Daniel Carpenter, Head of Regulation at Meritsoft

With the possibility of a ‘no deal’ Brexit getting closer, alarm bells should be ringing for players in the research broker community, an expert in tax management has warned.
“With Brexit up in the air, European-based brokers may need to review their research contracts and agreements, not to mention fee structures, tax implications, budgets and invoicing activities,” said Daniel Carpenter, Head of Regulation at Meritsoft, a developer of digital tax management solutions. “All this leads to a mountain of contractual paperwork and implementation of new processes and procedures. However, getting to grips with post-Brexit bureaucracy is only part of a much wider problem for European research houses.”
The possibility of the UK being outside the European Economic Area (EEA) should raise questions about the interplay between a British-based research broker and its EU clients, he suggested: “The problem is, since MiFID II, the number of formal counterparty research agreements have increased tenfold for houses,” he added. “If the UK is not aligned 100% to the same rules and tax rates come March 29 2019, it is going to be much harder to work out and process accurate research invoicing and spend. Just as certain research brokers have got their MiFID II operational houses in order, along comes Brexit.”

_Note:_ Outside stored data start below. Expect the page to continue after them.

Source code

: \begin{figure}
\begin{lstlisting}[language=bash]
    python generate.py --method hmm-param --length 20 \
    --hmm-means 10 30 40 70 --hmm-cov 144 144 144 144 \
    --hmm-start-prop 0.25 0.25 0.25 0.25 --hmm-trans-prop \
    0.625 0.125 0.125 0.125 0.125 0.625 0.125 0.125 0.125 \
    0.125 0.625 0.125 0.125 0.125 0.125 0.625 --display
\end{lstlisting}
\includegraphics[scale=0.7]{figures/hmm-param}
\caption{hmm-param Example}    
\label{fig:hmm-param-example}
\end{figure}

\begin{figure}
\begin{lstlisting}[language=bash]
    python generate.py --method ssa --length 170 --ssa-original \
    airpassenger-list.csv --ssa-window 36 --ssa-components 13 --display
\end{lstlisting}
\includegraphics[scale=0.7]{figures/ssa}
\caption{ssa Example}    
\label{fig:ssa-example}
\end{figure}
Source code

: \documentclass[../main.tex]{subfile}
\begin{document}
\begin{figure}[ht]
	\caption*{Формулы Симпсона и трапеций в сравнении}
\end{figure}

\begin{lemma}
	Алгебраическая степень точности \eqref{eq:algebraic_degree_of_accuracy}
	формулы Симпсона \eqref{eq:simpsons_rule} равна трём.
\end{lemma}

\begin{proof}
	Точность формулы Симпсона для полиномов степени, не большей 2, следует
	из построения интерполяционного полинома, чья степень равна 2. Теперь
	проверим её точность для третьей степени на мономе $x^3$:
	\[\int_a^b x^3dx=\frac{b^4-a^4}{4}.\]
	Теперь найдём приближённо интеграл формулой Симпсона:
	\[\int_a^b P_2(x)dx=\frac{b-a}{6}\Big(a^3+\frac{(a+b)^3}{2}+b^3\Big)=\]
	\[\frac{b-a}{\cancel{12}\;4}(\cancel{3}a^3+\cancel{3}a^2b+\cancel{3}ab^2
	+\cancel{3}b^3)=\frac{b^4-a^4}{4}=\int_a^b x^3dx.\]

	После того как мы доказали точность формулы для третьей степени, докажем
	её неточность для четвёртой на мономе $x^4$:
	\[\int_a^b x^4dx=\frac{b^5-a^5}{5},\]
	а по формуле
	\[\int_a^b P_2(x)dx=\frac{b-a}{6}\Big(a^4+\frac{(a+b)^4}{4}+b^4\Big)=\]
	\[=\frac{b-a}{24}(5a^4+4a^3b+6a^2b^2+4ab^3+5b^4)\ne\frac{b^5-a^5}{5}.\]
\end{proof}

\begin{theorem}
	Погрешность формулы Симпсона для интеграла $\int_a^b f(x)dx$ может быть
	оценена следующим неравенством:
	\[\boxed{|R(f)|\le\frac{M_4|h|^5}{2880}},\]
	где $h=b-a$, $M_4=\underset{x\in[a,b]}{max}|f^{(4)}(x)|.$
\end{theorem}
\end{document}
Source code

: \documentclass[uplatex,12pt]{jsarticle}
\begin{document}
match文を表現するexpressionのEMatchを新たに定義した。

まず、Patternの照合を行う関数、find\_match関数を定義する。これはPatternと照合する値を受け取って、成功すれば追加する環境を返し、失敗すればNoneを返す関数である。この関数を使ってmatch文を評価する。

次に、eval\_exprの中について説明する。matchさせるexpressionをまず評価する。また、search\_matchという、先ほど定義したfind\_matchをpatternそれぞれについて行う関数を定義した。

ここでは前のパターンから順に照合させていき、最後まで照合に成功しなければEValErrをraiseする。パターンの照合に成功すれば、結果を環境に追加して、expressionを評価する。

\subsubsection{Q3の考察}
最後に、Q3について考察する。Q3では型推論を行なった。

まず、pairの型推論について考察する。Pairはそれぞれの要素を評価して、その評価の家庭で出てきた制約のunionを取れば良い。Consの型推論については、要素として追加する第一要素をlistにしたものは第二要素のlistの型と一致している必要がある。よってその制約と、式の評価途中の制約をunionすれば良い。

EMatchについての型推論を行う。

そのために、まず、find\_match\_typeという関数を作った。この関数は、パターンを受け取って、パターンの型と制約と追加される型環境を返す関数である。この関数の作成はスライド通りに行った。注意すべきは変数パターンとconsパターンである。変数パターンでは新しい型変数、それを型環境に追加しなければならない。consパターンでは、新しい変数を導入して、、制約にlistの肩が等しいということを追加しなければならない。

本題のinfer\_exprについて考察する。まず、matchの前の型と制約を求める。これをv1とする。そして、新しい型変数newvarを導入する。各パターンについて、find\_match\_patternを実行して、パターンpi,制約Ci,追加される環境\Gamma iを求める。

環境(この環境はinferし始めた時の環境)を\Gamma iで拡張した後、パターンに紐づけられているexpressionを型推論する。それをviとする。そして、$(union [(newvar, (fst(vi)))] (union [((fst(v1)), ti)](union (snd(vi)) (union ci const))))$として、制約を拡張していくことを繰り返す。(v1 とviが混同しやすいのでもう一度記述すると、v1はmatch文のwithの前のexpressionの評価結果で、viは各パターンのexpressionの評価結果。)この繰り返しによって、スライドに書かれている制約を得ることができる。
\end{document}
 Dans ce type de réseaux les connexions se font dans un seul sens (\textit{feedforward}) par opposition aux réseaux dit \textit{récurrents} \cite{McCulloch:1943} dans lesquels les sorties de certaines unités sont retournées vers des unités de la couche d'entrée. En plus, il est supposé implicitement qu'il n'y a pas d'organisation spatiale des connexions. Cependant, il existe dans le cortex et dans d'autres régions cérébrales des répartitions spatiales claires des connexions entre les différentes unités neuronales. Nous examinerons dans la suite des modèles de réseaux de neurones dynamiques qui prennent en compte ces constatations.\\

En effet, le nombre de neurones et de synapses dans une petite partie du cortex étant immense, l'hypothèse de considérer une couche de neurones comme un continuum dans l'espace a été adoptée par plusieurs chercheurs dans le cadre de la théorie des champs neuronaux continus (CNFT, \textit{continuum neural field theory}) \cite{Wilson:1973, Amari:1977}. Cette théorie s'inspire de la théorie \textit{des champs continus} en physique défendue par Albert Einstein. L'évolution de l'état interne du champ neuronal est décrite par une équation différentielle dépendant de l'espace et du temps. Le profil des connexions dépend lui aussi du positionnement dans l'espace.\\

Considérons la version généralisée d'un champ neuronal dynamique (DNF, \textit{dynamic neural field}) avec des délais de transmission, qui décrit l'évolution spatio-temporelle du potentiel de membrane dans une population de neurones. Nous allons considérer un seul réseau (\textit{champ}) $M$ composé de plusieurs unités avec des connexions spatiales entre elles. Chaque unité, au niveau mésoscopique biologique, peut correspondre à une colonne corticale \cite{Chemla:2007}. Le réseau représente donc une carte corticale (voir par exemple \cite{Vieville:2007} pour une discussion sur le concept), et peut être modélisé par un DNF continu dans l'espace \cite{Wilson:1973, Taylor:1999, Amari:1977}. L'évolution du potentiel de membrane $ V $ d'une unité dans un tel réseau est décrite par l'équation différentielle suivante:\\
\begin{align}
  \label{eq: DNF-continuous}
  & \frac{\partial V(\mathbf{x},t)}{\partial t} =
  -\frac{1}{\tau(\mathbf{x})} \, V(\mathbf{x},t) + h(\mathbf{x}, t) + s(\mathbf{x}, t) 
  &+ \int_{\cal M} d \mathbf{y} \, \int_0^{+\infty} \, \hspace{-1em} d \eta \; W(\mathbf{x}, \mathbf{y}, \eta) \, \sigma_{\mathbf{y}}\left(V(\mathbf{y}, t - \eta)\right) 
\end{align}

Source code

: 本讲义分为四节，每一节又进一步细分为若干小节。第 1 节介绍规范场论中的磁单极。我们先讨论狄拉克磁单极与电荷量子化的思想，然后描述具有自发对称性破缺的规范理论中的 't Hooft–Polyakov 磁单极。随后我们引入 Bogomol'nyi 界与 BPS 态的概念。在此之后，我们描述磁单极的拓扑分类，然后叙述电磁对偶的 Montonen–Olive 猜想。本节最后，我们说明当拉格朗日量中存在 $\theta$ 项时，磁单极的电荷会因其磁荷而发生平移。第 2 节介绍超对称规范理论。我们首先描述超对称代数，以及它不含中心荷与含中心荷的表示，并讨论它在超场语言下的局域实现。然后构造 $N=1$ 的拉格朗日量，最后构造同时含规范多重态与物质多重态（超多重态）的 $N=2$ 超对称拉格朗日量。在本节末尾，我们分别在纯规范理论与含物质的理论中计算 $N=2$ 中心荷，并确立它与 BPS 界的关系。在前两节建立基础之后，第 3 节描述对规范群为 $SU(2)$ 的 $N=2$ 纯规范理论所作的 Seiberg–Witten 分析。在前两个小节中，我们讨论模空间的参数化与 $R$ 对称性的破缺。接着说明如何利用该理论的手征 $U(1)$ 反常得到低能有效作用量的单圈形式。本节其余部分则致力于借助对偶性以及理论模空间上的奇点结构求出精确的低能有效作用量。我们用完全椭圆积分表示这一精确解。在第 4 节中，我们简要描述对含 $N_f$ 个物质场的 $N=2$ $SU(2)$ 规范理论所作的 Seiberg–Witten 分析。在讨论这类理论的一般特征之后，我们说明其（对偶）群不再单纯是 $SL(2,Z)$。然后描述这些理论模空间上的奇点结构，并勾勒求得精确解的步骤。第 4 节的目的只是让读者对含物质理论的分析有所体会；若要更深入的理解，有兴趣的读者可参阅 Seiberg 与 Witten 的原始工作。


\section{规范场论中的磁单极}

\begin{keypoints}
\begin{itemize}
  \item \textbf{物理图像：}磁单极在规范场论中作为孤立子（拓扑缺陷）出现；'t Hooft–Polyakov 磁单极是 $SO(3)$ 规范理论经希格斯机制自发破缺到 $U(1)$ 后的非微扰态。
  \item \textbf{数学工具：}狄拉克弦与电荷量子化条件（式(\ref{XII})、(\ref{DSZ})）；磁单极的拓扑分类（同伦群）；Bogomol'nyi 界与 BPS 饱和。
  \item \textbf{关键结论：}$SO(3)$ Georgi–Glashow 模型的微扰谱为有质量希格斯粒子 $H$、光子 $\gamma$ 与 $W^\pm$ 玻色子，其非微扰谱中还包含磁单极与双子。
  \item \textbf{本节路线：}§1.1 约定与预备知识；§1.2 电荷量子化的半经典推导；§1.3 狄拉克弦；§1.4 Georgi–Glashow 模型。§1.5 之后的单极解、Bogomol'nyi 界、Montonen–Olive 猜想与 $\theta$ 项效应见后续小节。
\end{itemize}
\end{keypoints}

Carpenter said that regardless of the Brexit outcome, research brokers need to prepare for all possible eventualities: “Sure, it is hard to say exactly how big the invoicing headache will be on every research item come 29th March 2019,” he concluded. “However, if transparency really means transparency under MiFID II and leave really does mean leave, perhaps they should arm themselves with the capabilities to track how much research is consumed and who has access to it.”